#### WHAT THE TASK REQUIRES
Keep only those lines of the records that include the string "Есть".
○ ○ ○ ○ ○
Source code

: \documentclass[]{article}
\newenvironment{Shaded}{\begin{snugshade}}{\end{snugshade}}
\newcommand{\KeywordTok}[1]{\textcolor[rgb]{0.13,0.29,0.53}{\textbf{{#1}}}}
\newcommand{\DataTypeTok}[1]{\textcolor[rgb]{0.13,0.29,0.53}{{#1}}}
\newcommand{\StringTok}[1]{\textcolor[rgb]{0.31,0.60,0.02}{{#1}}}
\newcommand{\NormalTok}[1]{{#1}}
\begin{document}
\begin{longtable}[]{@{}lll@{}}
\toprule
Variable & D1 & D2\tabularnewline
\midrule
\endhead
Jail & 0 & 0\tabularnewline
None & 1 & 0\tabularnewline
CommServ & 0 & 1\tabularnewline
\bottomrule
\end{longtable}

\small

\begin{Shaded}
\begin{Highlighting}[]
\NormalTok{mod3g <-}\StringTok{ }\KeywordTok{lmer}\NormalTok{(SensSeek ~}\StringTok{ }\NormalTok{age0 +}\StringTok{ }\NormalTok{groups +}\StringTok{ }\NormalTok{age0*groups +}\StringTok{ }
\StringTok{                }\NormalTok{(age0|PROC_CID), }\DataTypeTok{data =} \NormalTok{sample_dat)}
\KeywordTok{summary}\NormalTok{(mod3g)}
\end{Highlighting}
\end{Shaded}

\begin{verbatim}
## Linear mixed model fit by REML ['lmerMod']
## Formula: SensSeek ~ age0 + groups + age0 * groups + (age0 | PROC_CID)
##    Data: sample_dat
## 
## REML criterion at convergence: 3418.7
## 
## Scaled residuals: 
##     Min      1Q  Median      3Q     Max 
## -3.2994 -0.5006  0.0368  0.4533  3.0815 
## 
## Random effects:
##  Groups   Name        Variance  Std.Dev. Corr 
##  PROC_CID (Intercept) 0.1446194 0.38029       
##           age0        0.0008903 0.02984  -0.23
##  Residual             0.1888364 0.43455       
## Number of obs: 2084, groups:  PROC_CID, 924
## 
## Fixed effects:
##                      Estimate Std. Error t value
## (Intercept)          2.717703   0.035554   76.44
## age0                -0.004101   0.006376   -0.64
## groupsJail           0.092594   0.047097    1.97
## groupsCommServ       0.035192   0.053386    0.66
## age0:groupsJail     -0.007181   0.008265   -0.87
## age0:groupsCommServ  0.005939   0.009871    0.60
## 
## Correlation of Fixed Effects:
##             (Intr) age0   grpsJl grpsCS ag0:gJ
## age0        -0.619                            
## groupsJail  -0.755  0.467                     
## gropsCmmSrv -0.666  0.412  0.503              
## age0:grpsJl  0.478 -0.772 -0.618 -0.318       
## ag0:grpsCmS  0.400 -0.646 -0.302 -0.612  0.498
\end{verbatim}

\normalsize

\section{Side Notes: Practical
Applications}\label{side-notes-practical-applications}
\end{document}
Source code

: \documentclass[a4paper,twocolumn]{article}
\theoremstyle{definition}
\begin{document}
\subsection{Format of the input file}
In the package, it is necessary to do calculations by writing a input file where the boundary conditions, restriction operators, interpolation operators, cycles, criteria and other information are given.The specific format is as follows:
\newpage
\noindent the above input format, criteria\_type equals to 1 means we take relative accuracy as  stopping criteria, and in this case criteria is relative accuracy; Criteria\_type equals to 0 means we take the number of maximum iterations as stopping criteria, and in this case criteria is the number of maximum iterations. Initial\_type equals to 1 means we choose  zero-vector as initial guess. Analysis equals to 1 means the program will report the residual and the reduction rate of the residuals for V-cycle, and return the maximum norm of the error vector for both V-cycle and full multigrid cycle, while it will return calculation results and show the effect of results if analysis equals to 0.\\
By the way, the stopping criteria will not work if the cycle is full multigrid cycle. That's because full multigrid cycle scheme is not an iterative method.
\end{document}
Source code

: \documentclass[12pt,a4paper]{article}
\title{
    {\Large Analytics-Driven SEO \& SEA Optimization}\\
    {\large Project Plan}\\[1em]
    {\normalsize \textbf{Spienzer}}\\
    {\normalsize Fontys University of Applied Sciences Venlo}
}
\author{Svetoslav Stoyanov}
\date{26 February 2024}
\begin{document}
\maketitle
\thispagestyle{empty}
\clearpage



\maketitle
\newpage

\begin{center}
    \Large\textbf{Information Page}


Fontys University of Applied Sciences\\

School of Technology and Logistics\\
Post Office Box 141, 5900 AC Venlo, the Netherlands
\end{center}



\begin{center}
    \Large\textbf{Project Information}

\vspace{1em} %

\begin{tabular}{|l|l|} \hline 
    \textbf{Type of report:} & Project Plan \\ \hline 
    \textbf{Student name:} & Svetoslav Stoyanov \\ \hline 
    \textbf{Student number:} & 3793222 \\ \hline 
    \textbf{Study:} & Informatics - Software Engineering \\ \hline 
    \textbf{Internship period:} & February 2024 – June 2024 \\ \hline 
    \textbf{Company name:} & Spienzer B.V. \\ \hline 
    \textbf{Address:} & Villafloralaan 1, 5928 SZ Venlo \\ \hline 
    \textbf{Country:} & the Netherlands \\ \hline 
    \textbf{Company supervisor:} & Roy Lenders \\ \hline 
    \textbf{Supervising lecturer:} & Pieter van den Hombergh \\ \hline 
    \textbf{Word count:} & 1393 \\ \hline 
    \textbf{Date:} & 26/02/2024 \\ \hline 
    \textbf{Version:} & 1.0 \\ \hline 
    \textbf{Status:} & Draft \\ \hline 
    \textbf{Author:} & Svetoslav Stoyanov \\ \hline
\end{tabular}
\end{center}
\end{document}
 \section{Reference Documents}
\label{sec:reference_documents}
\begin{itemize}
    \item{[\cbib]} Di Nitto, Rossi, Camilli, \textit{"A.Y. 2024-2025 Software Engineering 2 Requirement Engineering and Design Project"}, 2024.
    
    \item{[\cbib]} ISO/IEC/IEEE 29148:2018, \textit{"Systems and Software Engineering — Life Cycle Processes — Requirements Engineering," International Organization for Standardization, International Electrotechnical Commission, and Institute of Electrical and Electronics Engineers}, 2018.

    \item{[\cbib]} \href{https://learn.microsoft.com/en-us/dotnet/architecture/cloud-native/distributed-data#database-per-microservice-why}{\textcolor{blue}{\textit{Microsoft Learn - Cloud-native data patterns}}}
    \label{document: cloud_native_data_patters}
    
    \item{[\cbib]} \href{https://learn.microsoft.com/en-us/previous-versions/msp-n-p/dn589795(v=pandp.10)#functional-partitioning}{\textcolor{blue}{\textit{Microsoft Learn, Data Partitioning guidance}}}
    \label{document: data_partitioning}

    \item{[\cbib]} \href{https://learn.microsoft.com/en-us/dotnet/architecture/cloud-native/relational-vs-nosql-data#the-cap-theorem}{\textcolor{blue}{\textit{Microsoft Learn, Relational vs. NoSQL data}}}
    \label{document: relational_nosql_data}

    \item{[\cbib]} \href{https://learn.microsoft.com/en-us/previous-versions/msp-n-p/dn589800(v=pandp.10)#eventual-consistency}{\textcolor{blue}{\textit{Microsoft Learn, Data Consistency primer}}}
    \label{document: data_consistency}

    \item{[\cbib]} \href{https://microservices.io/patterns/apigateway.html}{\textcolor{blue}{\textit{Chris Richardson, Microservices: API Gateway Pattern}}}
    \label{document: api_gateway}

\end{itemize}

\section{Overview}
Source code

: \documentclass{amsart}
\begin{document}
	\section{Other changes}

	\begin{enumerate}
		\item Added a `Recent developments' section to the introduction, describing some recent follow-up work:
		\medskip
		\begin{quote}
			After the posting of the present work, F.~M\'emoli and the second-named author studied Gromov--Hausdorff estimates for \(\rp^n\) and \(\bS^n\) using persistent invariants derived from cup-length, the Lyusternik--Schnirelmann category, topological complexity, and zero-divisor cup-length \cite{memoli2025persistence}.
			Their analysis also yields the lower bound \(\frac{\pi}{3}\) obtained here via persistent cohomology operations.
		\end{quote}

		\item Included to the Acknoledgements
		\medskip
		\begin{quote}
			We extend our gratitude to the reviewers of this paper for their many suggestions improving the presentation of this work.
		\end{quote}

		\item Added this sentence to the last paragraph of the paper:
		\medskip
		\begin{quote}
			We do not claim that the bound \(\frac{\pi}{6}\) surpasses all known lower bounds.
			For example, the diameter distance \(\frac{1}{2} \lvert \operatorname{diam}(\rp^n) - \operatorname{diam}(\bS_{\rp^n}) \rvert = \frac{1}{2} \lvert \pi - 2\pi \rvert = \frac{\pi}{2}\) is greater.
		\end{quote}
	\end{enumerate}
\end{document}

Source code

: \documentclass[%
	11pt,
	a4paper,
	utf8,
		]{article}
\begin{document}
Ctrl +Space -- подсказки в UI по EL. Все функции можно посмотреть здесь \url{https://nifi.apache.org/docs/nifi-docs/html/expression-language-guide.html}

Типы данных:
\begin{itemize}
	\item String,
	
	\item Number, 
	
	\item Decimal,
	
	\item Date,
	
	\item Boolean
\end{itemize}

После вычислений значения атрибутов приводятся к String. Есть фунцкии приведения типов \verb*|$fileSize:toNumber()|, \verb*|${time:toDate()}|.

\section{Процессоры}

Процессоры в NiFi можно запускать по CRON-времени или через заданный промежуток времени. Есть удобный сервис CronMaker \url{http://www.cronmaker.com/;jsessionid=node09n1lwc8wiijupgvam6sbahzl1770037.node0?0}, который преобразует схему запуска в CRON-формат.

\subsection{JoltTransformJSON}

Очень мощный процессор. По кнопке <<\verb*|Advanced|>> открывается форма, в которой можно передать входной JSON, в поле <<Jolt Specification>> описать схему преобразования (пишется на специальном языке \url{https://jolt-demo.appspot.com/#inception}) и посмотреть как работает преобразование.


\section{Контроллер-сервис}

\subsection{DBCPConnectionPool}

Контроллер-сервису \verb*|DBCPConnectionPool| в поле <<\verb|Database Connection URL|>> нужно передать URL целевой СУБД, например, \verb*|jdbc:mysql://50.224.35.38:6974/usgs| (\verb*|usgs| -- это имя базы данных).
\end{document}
○ ○ ○ ○ ○
#### EXPECTED OUTPUT
После вычислений значения атрибутов приводятся к String. Есть фунцкии приведения типов \verb*|$fileSize:toNumber()|, \verb*|${time:toDate()}|.
Процессоры в NiFi можно запускать по CRON-времени или через заданный промежуток времени. Есть удобный сервис CronMaker \url{http://www.cronmaker.com/;jsessionid=node09n1lwc8wiijupgvam6sbahzl1770037.node0?0}, который преобразует схему запуска в CRON-формат.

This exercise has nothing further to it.